Plain-text document sources:
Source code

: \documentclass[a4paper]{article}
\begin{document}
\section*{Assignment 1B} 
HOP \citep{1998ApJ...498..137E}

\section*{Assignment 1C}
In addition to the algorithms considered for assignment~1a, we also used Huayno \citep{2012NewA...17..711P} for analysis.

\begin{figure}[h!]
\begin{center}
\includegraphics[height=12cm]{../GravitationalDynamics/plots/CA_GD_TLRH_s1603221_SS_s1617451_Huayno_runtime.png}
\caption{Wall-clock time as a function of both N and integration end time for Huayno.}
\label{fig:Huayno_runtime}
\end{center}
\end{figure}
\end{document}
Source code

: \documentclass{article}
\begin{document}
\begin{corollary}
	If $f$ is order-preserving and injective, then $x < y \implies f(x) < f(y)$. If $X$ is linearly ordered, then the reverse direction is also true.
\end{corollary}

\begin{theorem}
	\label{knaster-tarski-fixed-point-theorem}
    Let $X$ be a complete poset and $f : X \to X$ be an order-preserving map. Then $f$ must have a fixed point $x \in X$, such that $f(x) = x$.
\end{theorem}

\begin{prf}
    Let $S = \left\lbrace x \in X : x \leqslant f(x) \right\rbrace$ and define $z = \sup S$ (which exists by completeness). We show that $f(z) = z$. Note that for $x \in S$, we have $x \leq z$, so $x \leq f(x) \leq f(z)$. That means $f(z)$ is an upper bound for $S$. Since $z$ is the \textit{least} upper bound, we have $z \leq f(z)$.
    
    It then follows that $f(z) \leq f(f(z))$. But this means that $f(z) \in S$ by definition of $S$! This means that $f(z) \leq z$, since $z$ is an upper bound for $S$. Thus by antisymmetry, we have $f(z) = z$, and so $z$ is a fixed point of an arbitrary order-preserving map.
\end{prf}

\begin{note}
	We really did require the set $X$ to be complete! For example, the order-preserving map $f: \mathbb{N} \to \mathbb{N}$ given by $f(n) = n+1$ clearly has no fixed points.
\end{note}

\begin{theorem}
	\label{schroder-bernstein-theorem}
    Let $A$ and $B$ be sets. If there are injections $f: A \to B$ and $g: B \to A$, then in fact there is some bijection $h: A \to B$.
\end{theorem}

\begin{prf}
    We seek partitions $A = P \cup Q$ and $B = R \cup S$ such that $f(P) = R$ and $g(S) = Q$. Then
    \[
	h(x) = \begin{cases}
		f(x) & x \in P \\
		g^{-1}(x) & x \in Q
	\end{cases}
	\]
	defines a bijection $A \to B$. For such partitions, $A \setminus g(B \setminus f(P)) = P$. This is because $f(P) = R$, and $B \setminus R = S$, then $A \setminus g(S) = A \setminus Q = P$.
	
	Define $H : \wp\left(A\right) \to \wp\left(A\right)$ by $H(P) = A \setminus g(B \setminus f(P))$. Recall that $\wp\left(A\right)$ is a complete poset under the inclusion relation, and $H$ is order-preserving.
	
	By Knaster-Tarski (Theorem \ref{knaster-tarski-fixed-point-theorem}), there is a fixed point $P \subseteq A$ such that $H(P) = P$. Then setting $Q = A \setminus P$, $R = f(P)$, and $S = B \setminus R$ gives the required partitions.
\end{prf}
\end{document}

**The task**
Produce the records once again, exactly as they stand above.

**Response to this exercise**
Source code

: \documentclass[a4paper]{article}
\begin{document}
\section*{Assignment 1B} 
HOP \citep{1998ApJ...498..137E}

\section*{Assignment 1C}
In addition to the algorithms considered for assignment~1a, we also used Huayno \citep{2012NewA...17..711P} for analysis.

\begin{figure}[h!]
\begin{center}
\includegraphics[height=12cm]{../GravitationalDynamics/plots/CA_GD_TLRH_s1603221_SS_s1617451_Huayno_runtime.png}
\caption{Wall-clock time as a function of both N and integration end time for Huayno.}
\label{fig:Huayno_runtime}
\end{center}
\end{figure}
\end{document}
Source code

: \documentclass{article}
\begin{document}
\begin{corollary}
	If $f$ is order-preserving and injective, then $x < y \implies f(x) < f(y)$. If $X$ is linearly ordered, then the reverse direction is also true.
\end{corollary}

\begin{theorem}
	\label{knaster-tarski-fixed-point-theorem}
    Let $X$ be a complete poset and $f : X \to X$ be an order-preserving map. Then $f$ must have a fixed point $x \in X$, such that $f(x) = x$.
\end{theorem}

\begin{prf}
    Let $S = \left\lbrace x \in X : x \leqslant f(x) \right\rbrace$ and define $z = \sup S$ (which exists by completeness). We show that $f(z) = z$. Note that for $x \in S$, we have $x \leq z$, so $x \leq f(x) \leq f(z)$. That means $f(z)$ is an upper bound for $S$. Since $z$ is the \textit{least} upper bound, we have $z \leq f(z)$.
    
    It then follows that $f(z) \leq f(f(z))$. But this means that $f(z) \in S$ by definition of $S$! This means that $f(z) \leq z$, since $z$ is an upper bound for $S$. Thus by antisymmetry, we have $f(z) = z$, and so $z$ is a fixed point of an arbitrary order-preserving map.
\end{prf}

\begin{note}
	We really did require the set $X$ to be complete! For example, the order-preserving map $f: \mathbb{N} \to \mathbb{N}$ given by $f(n) = n+1$ clearly has no fixed points.
\end{note}

\begin{theorem}
	\label{schroder-bernstein-theorem}
    Let $A$ and $B$ be sets. If there are injections $f: A \to B$ and $g: B \to A$, then in fact there is some bijection $h: A \to B$.
\end{theorem}

\begin{prf}
    We seek partitions $A = P \cup Q$ and $B = R \cup S$ such that $f(P) = R$ and $g(S) = Q$. Then
    \[
	h(x) = \begin{cases}
		f(x) & x \in P \\
		g^{-1}(x) & x \in Q
	\end{cases}
	\]
	defines a bijection $A \to B$. For such partitions, $A \setminus g(B \setminus f(P)) = P$. This is because $f(P) = R$, and $B \setminus R = S$, then $A \setminus g(S) = A \setminus Q = P$.
	
	Define $H : \wp\left(A\right) \to \wp\left(A\right)$ by $H(P) = A \setminus g(B \setminus f(P))$. Recall that $\wp\left(A\right)$ is a complete poset under the inclusion relation, and $H$ is order-preserving.
	
	By Knaster-Tarski (Theorem \ref{knaster-tarski-fixed-point-theorem}), there is a fixed point $P \subseteq A$ such that $H(P) = P$. Then setting $Q = A \setminus P$, $R = f(P)$, and $S = B \setminus R$ gives the required partitions.
\end{prf}
\end{document}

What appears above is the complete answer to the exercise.